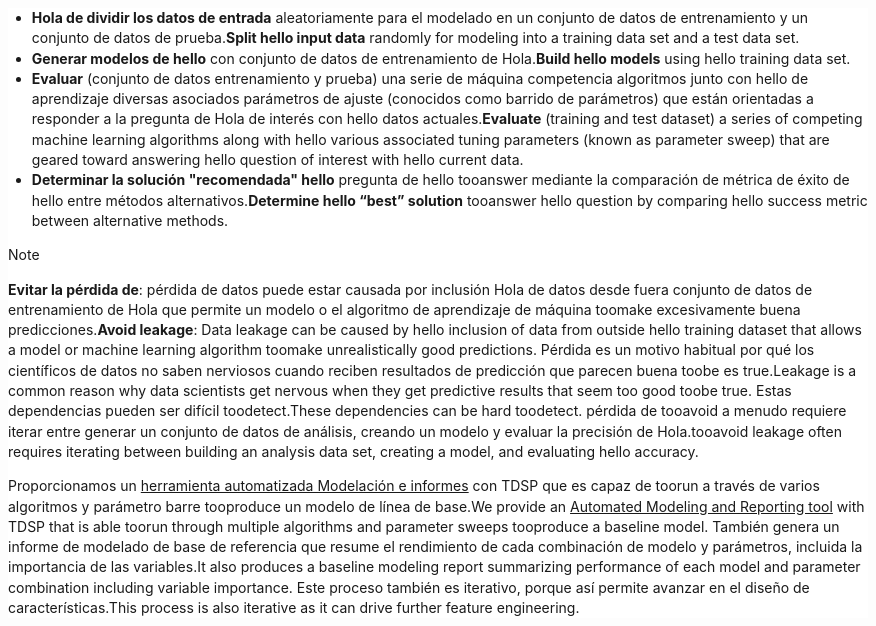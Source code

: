 * <span data-ttu-id="5130e-244">**Hola de dividir los datos de entrada** aleatoriamente para el modelado en un conjunto de datos de entrenamiento y un conjunto de datos de prueba.</span><span class="sxs-lookup"><span data-stu-id="5130e-244">**Split hello input data** randomly for modeling into a training data set and a test data set.</span></span>
* <span data-ttu-id="5130e-245">**Generar modelos de hello** con conjunto de datos de entrenamiento de Hola.</span><span class="sxs-lookup"><span data-stu-id="5130e-245">**Build hello models** using hello training data set.</span></span>
* <span data-ttu-id="5130e-246">**Evaluar** (conjunto de datos entrenamiento y prueba) una serie de máquina competencia algoritmos junto con hello de aprendizaje diversas asociados parámetros de ajuste (conocidos como barrido de parámetros) que están orientadas a responder a la pregunta de Hola de interés con hello datos actuales.</span><span class="sxs-lookup"><span data-stu-id="5130e-246">**Evaluate** (training and test dataset) a series of competing machine learning algorithms along with hello various associated tuning parameters (known as parameter sweep) that are geared toward answering hello question of interest with hello current data.</span></span>
* <span data-ttu-id="5130e-247">**Determinar la solución "recomendada" hello** pregunta de hello tooanswer mediante la comparación de métrica de éxito de hello entre métodos alternativos.</span><span class="sxs-lookup"><span data-stu-id="5130e-247">**Determine hello “best” solution** tooanswer hello question by comparing hello success metric between alternative methods.</span></span>

> [!NOTE]
> <span data-ttu-id="5130e-248">**Evitar la pérdida de**: pérdida de datos puede estar causada por inclusión Hola de datos desde fuera conjunto de datos de entrenamiento de Hola que permite un modelo o el algoritmo de aprendizaje de máquina toomake excesivamente buena predicciones.</span><span class="sxs-lookup"><span data-stu-id="5130e-248">**Avoid leakage**: Data leakage can be caused by hello inclusion of data from outside hello training dataset that allows a model or machine learning algorithm toomake unrealistically good predictions.</span></span> <span data-ttu-id="5130e-249">Pérdida es un motivo habitual por qué los científicos de datos no saben nerviosos cuando reciben resultados de predicción que parecen buena toobe es true.</span><span class="sxs-lookup"><span data-stu-id="5130e-249">Leakage is a common reason why data scientists get nervous when they get predictive results that seem too good toobe true.</span></span> <span data-ttu-id="5130e-250">Estas dependencias pueden ser difícil toodetect.</span><span class="sxs-lookup"><span data-stu-id="5130e-250">These dependencies can be hard toodetect.</span></span> <span data-ttu-id="5130e-251">pérdida de tooavoid a menudo requiere iterar entre generar un conjunto de datos de análisis, creando un modelo y evaluar la precisión de Hola.</span><span class="sxs-lookup"><span data-stu-id="5130e-251">tooavoid leakage often requires iterating between building an analysis data set, creating a model, and evaluating hello accuracy.</span></span> 
> 
> 

<span data-ttu-id="5130e-252">Proporcionamos un [herramienta automatizada Modelación e informes](https://github.com/Azure/Azure-TDSP-Utilities/blob/master/DataScienceUtilities/Modeling) con TDSP que es capaz de toorun a través de varios algoritmos y parámetro barre tooproduce un modelo de línea de base.</span><span class="sxs-lookup"><span data-stu-id="5130e-252">We provide an [Automated Modeling and Reporting tool](https://github.com/Azure/Azure-TDSP-Utilities/blob/master/DataScienceUtilities/Modeling) with TDSP that is able toorun through multiple algorithms and parameter sweeps tooproduce a baseline model.</span></span> <span data-ttu-id="5130e-253">También genera un informe de modelado de base de referencia que resume el rendimiento de cada combinación de modelo y parámetros, incluida la importancia de las variables.</span><span class="sxs-lookup"><span data-stu-id="5130e-253">It also produces a baseline modeling report summarizing performance of each model and parameter combination including variable importance.</span></span> <span data-ttu-id="5130e-254">Este proceso también es iterativo, porque así permite avanzar en el diseño de características.</span><span class="sxs-lookup"><span data-stu-id="5130e-254">This process is also iterative as it can drive further feature engineering.</span></span>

************

An exact repeat of all the data is required, pictures excluded.

__EXPECTED ANSWER__
Source code

: * <span data-ttu-id="5130e-244">**Hola de dividir los datos de entrada** aleatoriamente para el modelado en un conjunto de datos de entrenamiento y un conjunto de datos de prueba.</span><span class="sxs-lookup"><span data-stu-id="5130e-244">**Split hello input data** randomly for modeling into a training data set and a test data set.</span></span>
* <span data-ttu-id="5130e-245">**Generar modelos de hello** con conjunto de datos de entrenamiento de Hola.</span><span class="sxs-lookup"><span data-stu-id="5130e-245">**Build hello models** using hello training data set.</span></span>
* <span data-ttu-id="5130e-246">**Evaluar** (conjunto de datos entrenamiento y prueba) una serie de máquina competencia algoritmos junto con hello de aprendizaje diversas asociados parámetros de ajuste (conocidos como barrido de parámetros) que están orientadas a responder a la pregunta de Hola de interés con hello datos actuales.</span><span class="sxs-lookup"><span data-stu-id="5130e-246">**Evaluate** (training and test dataset) a series of competing machine learning algorithms along with hello various associated tuning parameters (known as parameter sweep) that are geared toward answering hello question of interest with hello current data.</span></span>
* <span data-ttu-id="5130e-247">**Determinar la solución "recomendada" hello** pregunta de hello tooanswer mediante la comparación de métrica de éxito de hello entre métodos alternativos.</span><span class="sxs-lookup"><span data-stu-id="5130e-247">**Determine hello “best” solution** tooanswer hello question by comparing hello success metric between alternative methods.</span></span>

> [!NOTE]
> <span data-ttu-id="5130e-248">**Evitar la pérdida de**: pérdida de datos puede estar causada por inclusión Hola de datos desde fuera conjunto de datos de entrenamiento de Hola que permite un modelo o el algoritmo de aprendizaje de máquina toomake excesivamente buena predicciones.</span><span class="sxs-lookup"><span data-stu-id="5130e-248">**Avoid leakage**: Data leakage can be caused by hello inclusion of data from outside hello training dataset that allows a model or machine learning algorithm toomake unrealistically good predictions.</span></span> <span data-ttu-id="5130e-249">Pérdida es un motivo habitual por qué los científicos de datos no saben nerviosos cuando reciben resultados de predicción que parecen buena toobe es true.</span><span class="sxs-lookup"><span data-stu-id="5130e-249">Leakage is a common reason why data scientists get nervous when they get predictive results that seem too good toobe true.</span></span> <span data-ttu-id="5130e-250">Estas dependencias pueden ser difícil toodetect.</span><span class="sxs-lookup"><span data-stu-id="5130e-250">These dependencies can be hard toodetect.</span></span> <span data-ttu-id="5130e-251">pérdida de tooavoid a menudo requiere iterar entre generar un conjunto de datos de análisis, creando un modelo y evaluar la precisión de Hola.</span><span class="sxs-lookup"><span data-stu-id="5130e-251">tooavoid leakage often requires iterating between building an analysis data set, creating a model, and evaluating hello accuracy.</span></span> 
> 
> 

<span data-ttu-id="5130e-252">Proporcionamos un [herramienta automatizada Modelación e informes](https://github.com/Azure/Azure-TDSP-Utilities/blob/master/DataScienceUtilities/Modeling) con TDSP que es capaz de toorun a través de varios algoritmos y parámetro barre tooproduce un modelo de línea de base.</span><span class="sxs-lookup"><span data-stu-id="5130e-252">We provide an [Automated Modeling and Reporting tool](https://github.com/Azure/Azure-TDSP-Utilities/blob/master/DataScienceUtilities/Modeling) with TDSP that is able toorun through multiple algorithms and parameter sweeps tooproduce a baseline model.</span></span> <span data-ttu-id="5130e-253">También genera un informe de modelado de base de referencia que resume el rendimiento de cada combinación de modelo y parámetros, incluida la importancia de las variables.</span><span class="sxs-lookup"><span data-stu-id="5130e-253">It also produces a baseline modeling report summarizing performance of each model and parameter combination including variable importance.</span></span> <span data-ttu-id="5130e-254">Este proceso también es iterativo, porque así permite avanzar en el diseño de características.</span><span class="sxs-lookup"><span data-stu-id="5130e-254">This process is also iterative as it can drive further feature engineering.</span></span>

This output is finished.